Satellite pictures reveal the sea ice levels were the sixth lowest since satellite records began over 30 years ago.
National Snow and Ice Data Centre's Walt Meier says the thickness of the sea ice is also a concern.
"More importantly, at this time of year, is the thickness of the ice, and that's still looking quite low," he said.
"It's probably at or near record low levels for this time of year."
The shrinking Arctic sea ice levels reached their seasonal maximum on March 15.
MeteoGroup forecaster Claire Austin says March has been especially chilly so far.
"It's much, much colder and it has been cold for the last few weeks - so it is unusual," Ms Austin said.
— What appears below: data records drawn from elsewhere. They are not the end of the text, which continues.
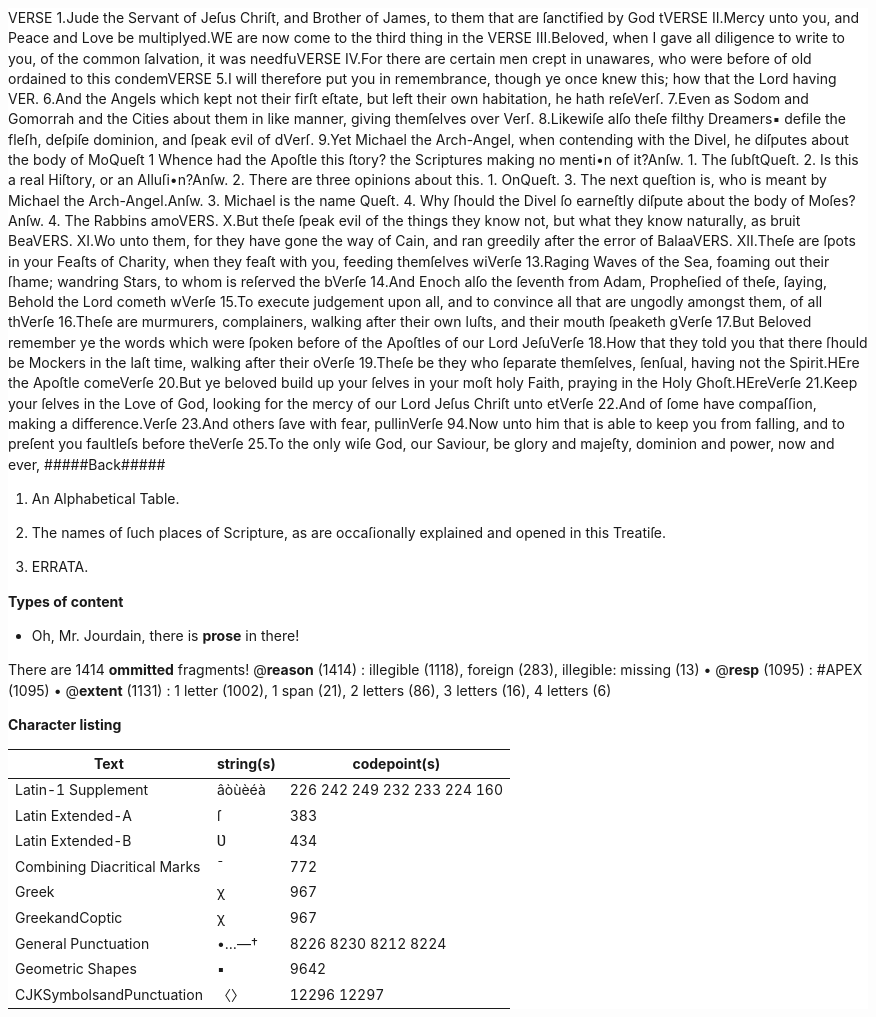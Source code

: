 VERSE 1.Jude the Servant of Jeſus Chriſt, and Brother of James, to them that are ſanctified by God tVERSE II.Mercy unto you, and Peace and Love be multiplyed.WE are now come to the third thing in the VERSE III.Beloved, when I gave all diligence to write to you, of the common ſalvation, it was needfuVERSE IV.For there are certain men crept in unawares, who were before of old ordained to this condemVERSE 5.I will therefore put you in remembrance, though ye once knew this; how that the Lord having VER. 6.And the Angels which kept not their firſt eſtate, but left their own habitation, he hath reſeVerſ. 7.Even as Sodom and Gomorrah and the Cities about them in like manner, giving themſelves over Verſ. 8.Likewiſe alſo theſe filthy Dreamers▪ defile the fleſh, deſpiſe dominion, and ſpeak evil of dVerſ. 9.Yet Michael the Arch-Angel, when contending with the Divel, he diſputes about the body of MoQueſt 1 Whence had the Apoſtle this ſtory? the Scriptures making no menti•n of it?Anſw. 1. The ſubſtQueſt. 2. Is this a real Hiſtory, or an Alluſi•n?Anſw. 2. There are three opinions about this. 1. OnQueſt. 3. The next queſtion is, who is meant by Michael the Arch-Angel.Anſw. 3. Michael is the name Queſt. 4. Why ſhould the Divel ſo earneſtly diſpute about the body of Moſes?Anſw. 4. The Rabbins amoVERS. X.But theſe ſpeak evil of the things they know not, but what they know naturally, as bruit BeaVERS. XI.Wo unto them, for they have gone the way of Cain, and ran greedily after the error of BalaaVERS. XII.Theſe are ſpots in your Feaſts of Charity, when they feaſt with you, feeding themſelves wiVerſe 13.Raging Waves of the Sea, foaming out their ſhame; wandring Stars, to whom is reſerved the bVerſe 14.And Enoch alſo the ſeventh from Adam, Propheſied of theſe, ſaying, Behold the Lord cometh wVerſe 15.To execute judgement upon all, and to convince all that are ungodly amongst them, of all thVerſe 16.Theſe are murmurers, complainers, walking after their own luſts, and their mouth ſpeaketh gVerſe 17.But Beloved remember ye the words which were ſpoken before of the Apoſtles of our Lord JeſuVerſe 18.How that they told you that there ſhould be Mockers in the laſt time, walking after their oVerſe 19.Theſe be they who ſeparate themſelves, ſenſual, having not the Spirit.HEre the Apoſtle comeVerſe 20.But ye beloved build up your ſelves in your moſt holy Faith, praying in the Holy Ghoſt.HEreVerſe 21.Keep your ſelves in the Love of God, looking for the mercy of our Lord Jeſus Chriſt unto etVerſe 22.And of ſome have compaſſion, making a difference.Verſe 23.And others ſave with fear, pullinVerſe 94.Now unto him that is able to keep you from falling, and to preſent you faultleſs before theVerſe 25.To the only wiſe God, our Saviour, be glory and majeſty, dominion and power, now and ever, 
#####Back#####

1. An Alphabetical Table.

1. The names of ſuch places of Scripture, as are occaſionally explained and opened in this Treatiſe.

1. ERRATA.

**Types of content**

  * Oh, Mr. Jourdain, there is **prose** in there!

There are 1414 **ommitted** fragments! 
 @__reason__ (1414) : illegible (1118), foreign (283), illegible: missing (13)  •  @__resp__ (1095) : #APEX (1095)  •  @__extent__ (1131) : 1 letter (1002), 1 span (21), 2 letters (86), 3 letters (16), 4 letters (6)

**Character listing**


|Text|string(s)|codepoint(s)|
|---|---|---|
|Latin-1 Supplement|âòùèéà |226 242 249 232 233 224 160|
|Latin Extended-A|ſ|383|
|Latin Extended-B|Ʋ|434|
|Combining             Diacritical Marks|̄|772|
|Greek|χ|967|
|GreekandCoptic|χ|967|
|General Punctuation|•…—†|8226 8230 8212 8224|
|Geometric Shapes|▪|9642|
|CJKSymbolsandPunctuation|〈〉|12296 12297|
"We do get snowfalls, even up as far as April, where we see some quite significant snowfalls at times.
"This is just incredibly cold air [that] doesn't want to go away unfortunately."
Professor Jennifer Francis, from Rutgers University in New Jersey, says the reduction in ice levels is not only seasonal.
"We're seeing the decline happening in all seasons now, including the winter," she said.
"It's at its maximum extent now, but it is much thinner than it was again, only a couple of decades ago."
Ms Francis says the warming of the Arctic weakens the high altitude river of air known as the jet stream, which governs weather patterns in the northern hemisphere.
"Last March at this time we were experiencing extremely warm conditions," she said.
"I was out in my garden planting peas and you know, spring was very early, but this year it's just the other way around."
Ms Francis said the changes could not be explained by natural fluctuations in the earth's environment.
"The changes that happened before the middle of the 1900s are all explained by natural causes," she said.
"But what has happened in just the last five or six decades is we've seen the largest increase in the amount of carbon dioxide in particular, and other greenhouse gases, and we know that it's caused by the burning of fossil fuels.
"So the increase in temperatures that we've seen cannot be explained any other way."